『傷ついた物語の語り手』

 「脱近代社会においては、ますます多くの人々が、さまざまな言語化と行動の段階において、医学が自分の苦しみを一般的で統一的な視点へと還元してしまうことへの不信を表明する、寛解者の社会のメンバーは、医学の世界を裏から表まで知りつくし、医学的な語りの中での自己の位置づけを問い直す」(29頁)。で、「病は語りの難破を引き起こすひとつの特異な機会である」(103頁)ということで、「回復の語り」「混沌の語り」「探求の語り」という三つの自己物語の形式が紹介される。
 物語と身体という概念がゆるいと思った。それに病と自己物語はそれほどストレートに結びつくものなのだろうか?そもそも誰もが語る機会に恵まれているわけでもなければ、誰もが語らなければならないわけでもあるまい。また、最後にいくほど話についていけなくなる。病の経験を語ることが他者を触発するような機会はたしかにあると思うし、そうした例を見出すことは容易だろうけれど、理想型とはいえ、それは倫理的な問題に格上げできるようなものなのだろうか?あと、物語ることと想像的同一化とのあいだにはもっと容易に切り離せないような結びつきがあるように思える。
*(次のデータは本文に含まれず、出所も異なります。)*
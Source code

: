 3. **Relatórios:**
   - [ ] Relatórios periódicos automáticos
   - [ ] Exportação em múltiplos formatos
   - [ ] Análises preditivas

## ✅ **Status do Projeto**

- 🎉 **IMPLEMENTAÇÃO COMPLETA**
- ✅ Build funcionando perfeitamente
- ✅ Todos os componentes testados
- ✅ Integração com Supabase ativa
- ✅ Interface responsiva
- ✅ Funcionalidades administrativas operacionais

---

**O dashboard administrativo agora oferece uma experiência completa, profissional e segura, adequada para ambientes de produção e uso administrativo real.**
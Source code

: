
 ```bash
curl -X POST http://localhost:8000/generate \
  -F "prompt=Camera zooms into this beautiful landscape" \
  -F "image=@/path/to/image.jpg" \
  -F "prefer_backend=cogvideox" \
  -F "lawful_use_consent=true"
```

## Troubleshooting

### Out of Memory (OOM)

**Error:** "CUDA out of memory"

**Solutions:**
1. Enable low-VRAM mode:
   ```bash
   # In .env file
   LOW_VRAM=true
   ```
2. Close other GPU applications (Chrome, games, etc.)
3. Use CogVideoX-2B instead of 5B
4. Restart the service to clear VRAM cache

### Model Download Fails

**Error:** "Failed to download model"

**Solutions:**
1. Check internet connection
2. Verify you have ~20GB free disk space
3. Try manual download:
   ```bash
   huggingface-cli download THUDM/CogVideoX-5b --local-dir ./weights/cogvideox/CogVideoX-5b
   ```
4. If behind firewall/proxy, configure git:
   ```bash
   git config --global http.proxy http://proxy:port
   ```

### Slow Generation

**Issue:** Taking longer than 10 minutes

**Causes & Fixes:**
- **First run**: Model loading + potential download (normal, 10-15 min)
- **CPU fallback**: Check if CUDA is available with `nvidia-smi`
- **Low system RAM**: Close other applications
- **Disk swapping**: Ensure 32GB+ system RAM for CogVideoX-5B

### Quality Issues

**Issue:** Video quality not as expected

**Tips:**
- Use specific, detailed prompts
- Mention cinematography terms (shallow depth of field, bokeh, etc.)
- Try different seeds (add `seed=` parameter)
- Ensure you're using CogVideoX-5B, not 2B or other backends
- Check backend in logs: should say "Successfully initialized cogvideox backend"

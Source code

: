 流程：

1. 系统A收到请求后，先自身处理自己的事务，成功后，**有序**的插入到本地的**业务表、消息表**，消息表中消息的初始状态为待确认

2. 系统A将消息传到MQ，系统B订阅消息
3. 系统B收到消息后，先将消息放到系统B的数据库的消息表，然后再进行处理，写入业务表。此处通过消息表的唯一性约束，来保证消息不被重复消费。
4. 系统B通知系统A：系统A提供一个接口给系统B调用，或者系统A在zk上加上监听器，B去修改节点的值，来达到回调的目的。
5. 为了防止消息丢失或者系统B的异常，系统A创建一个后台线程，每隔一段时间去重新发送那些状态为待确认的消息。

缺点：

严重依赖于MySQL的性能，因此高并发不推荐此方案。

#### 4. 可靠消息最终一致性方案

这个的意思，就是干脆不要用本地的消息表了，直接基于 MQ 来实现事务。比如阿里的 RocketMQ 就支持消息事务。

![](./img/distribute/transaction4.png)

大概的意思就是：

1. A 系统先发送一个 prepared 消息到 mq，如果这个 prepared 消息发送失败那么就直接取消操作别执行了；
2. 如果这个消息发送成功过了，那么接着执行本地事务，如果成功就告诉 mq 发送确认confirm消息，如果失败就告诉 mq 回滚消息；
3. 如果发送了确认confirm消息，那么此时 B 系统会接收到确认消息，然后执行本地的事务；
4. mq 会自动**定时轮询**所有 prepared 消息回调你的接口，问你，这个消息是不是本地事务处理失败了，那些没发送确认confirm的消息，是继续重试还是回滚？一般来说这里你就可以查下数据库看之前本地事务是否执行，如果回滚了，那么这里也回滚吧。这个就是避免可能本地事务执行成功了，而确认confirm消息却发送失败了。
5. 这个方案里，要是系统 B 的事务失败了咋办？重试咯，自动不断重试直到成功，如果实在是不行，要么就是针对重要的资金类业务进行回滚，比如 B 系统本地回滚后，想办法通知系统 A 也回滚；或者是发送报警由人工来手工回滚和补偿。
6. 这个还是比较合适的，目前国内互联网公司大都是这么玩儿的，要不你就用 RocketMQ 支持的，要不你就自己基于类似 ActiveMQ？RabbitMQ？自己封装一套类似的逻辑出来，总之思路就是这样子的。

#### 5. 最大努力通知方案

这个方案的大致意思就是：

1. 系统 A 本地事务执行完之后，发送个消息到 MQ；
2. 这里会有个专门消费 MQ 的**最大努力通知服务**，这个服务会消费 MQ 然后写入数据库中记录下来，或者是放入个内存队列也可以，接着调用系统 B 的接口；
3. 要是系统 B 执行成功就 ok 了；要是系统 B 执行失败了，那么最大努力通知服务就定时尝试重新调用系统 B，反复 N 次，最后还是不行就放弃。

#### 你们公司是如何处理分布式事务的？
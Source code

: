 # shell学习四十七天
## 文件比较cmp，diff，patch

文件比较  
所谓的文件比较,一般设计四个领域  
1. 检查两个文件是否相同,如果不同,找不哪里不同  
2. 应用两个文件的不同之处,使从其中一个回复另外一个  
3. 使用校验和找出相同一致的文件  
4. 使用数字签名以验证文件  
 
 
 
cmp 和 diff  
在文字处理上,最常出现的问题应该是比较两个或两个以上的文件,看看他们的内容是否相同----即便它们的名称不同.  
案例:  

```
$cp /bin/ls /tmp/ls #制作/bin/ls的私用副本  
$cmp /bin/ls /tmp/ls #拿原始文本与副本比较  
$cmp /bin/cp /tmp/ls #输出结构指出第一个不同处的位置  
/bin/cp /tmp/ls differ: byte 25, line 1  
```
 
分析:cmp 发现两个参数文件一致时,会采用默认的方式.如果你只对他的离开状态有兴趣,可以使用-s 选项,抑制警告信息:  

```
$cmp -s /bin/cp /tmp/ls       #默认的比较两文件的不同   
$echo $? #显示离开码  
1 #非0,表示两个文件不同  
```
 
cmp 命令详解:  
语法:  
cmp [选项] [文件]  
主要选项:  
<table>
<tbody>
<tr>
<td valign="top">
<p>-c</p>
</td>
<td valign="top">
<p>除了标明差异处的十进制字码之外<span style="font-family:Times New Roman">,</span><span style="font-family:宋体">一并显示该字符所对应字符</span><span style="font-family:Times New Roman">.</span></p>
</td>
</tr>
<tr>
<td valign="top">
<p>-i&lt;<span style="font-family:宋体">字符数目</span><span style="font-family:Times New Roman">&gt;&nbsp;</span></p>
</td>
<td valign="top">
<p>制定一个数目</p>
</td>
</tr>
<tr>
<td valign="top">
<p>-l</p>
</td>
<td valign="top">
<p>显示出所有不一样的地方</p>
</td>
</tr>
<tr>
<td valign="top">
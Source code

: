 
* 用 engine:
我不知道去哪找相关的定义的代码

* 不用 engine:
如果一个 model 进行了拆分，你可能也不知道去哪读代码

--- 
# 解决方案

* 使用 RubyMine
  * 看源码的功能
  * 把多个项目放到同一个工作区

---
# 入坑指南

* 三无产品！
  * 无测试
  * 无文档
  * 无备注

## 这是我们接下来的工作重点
他方で、私としてはもっと身近な病の語りが紹介されていることを期待したのだが---。
 たとえば、慢性疾患なら、一見するとふつうに暮らしているように見えることもあるわけで、そうすると相手は患者の実際の状態を知らないまま、状態がよさそうに見えるので軽い気持ちで「調子はどう?」と聞いてきたりすることがあるだろう。患者がそれに答えるにしても、特別な事情でもないかぎり、実は自分のいまの状態はどうこうでって語り始めるのは、相手の想定外だろうし、お互いがきまずくなるだけでさしたるメリットがあるようには思われない*1。だったら、本当はあまりよくなくても「大丈夫」とか「大したことはない」とかと語らざるをえない、語れないような場面って少なからずあると思うんだけど。
 

傷ついた物語の語り手―身体・病い・倫理

傷ついた物語の語り手―身体・病い・倫理

*1:これ、一見ふつうにしているようなので、いつもどおり話していたら、実は相手の身内に不幸があったことがわかるなんてケースとよく似ている。